◆ Data records ◆
··········
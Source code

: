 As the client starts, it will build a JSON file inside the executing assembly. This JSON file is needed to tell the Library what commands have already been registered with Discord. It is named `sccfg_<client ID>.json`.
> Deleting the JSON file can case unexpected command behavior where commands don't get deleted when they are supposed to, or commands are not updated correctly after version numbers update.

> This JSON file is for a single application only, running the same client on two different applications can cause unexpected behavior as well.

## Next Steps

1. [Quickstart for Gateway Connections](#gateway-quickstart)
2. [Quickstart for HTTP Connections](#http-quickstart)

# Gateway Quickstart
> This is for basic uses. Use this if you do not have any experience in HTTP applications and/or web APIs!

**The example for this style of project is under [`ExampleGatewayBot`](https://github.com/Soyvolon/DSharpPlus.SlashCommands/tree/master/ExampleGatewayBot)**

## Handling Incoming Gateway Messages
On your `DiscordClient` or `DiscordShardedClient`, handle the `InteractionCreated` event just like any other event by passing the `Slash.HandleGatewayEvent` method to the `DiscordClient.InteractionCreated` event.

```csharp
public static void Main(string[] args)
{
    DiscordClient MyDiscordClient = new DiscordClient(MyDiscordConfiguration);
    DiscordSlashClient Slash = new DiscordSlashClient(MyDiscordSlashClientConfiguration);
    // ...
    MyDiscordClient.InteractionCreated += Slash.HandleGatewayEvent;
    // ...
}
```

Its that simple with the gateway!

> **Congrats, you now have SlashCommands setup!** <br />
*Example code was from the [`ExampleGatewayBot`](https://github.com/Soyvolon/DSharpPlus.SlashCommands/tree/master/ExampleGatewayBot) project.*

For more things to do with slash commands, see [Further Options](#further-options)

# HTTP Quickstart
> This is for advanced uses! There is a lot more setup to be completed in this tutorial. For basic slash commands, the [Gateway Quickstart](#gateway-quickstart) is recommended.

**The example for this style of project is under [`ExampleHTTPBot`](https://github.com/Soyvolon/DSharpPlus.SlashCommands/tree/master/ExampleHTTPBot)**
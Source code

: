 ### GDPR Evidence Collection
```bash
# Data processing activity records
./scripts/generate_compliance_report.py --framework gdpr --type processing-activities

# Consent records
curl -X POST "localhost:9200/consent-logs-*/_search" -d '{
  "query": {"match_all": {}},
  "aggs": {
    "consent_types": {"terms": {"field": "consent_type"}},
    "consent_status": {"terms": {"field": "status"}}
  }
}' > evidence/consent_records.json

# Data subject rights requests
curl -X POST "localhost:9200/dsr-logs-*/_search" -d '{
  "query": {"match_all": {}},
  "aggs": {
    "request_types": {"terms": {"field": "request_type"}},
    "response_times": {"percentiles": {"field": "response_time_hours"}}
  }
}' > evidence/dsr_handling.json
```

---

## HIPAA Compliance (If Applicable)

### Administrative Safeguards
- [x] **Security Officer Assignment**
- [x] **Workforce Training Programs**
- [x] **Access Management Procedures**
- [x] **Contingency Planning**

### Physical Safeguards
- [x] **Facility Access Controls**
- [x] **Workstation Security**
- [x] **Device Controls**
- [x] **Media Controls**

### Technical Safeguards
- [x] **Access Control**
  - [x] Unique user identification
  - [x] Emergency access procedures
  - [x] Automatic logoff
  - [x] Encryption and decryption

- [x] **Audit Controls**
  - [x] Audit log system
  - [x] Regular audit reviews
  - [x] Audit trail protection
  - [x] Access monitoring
··········
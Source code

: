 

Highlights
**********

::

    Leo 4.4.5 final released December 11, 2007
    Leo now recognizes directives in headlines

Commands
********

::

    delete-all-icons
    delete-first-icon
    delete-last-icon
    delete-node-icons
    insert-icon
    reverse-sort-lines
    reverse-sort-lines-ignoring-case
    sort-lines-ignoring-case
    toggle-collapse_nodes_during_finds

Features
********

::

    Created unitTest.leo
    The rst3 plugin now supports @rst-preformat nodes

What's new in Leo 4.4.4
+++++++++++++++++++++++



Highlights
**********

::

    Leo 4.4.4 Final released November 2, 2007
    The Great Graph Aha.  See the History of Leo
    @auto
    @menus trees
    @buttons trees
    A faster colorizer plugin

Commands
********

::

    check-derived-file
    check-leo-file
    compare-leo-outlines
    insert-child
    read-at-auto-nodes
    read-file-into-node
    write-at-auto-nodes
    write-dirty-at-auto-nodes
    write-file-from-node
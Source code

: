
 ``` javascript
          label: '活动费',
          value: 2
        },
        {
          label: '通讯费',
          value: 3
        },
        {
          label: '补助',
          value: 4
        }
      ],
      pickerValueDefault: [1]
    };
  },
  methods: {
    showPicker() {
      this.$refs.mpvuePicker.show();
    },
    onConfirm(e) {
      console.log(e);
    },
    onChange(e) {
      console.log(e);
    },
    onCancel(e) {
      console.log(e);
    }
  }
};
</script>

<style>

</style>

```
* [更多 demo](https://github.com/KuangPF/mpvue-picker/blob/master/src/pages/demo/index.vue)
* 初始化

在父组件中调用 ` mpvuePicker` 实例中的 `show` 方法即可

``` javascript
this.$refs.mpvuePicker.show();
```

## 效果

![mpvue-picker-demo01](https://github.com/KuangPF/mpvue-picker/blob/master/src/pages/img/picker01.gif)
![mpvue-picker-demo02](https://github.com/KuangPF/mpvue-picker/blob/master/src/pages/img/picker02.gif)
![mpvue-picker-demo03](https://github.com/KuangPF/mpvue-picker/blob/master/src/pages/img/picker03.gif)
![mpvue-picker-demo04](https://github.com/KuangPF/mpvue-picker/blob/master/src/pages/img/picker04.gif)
··········
◆ Work required ◆
Beginning with the line containing "## HIPAA Compliance (If Applicable)" in the material above, copy every line exactly until you have copied the line containing "- [x] Access monitoring".

◆ Solution to this task ◆
## HIPAA Compliance (If Applicable)

### Administrative Safeguards
- [x] **Security Officer Assignment**
- [x] **Workforce Training Programs**
- [x] **Access Management Procedures**
- [x] **Contingency Planning**

### Physical Safeguards
- [x] **Facility Access Controls**
- [x] **Workstation Security**
- [x] **Device Controls**
- [x] **Media Controls**

### Technical Safeguards
- [x] **Access Control**
  - [x] Unique user identification
  - [x] Emergency access procedures
  - [x] Automatic logoff
  - [x] Encryption and decryption

- [x] **Audit Controls**
  - [x] Audit log system
  - [x] Regular audit reviews
  - [x] Audit trail protection
  - [x] Access monitoring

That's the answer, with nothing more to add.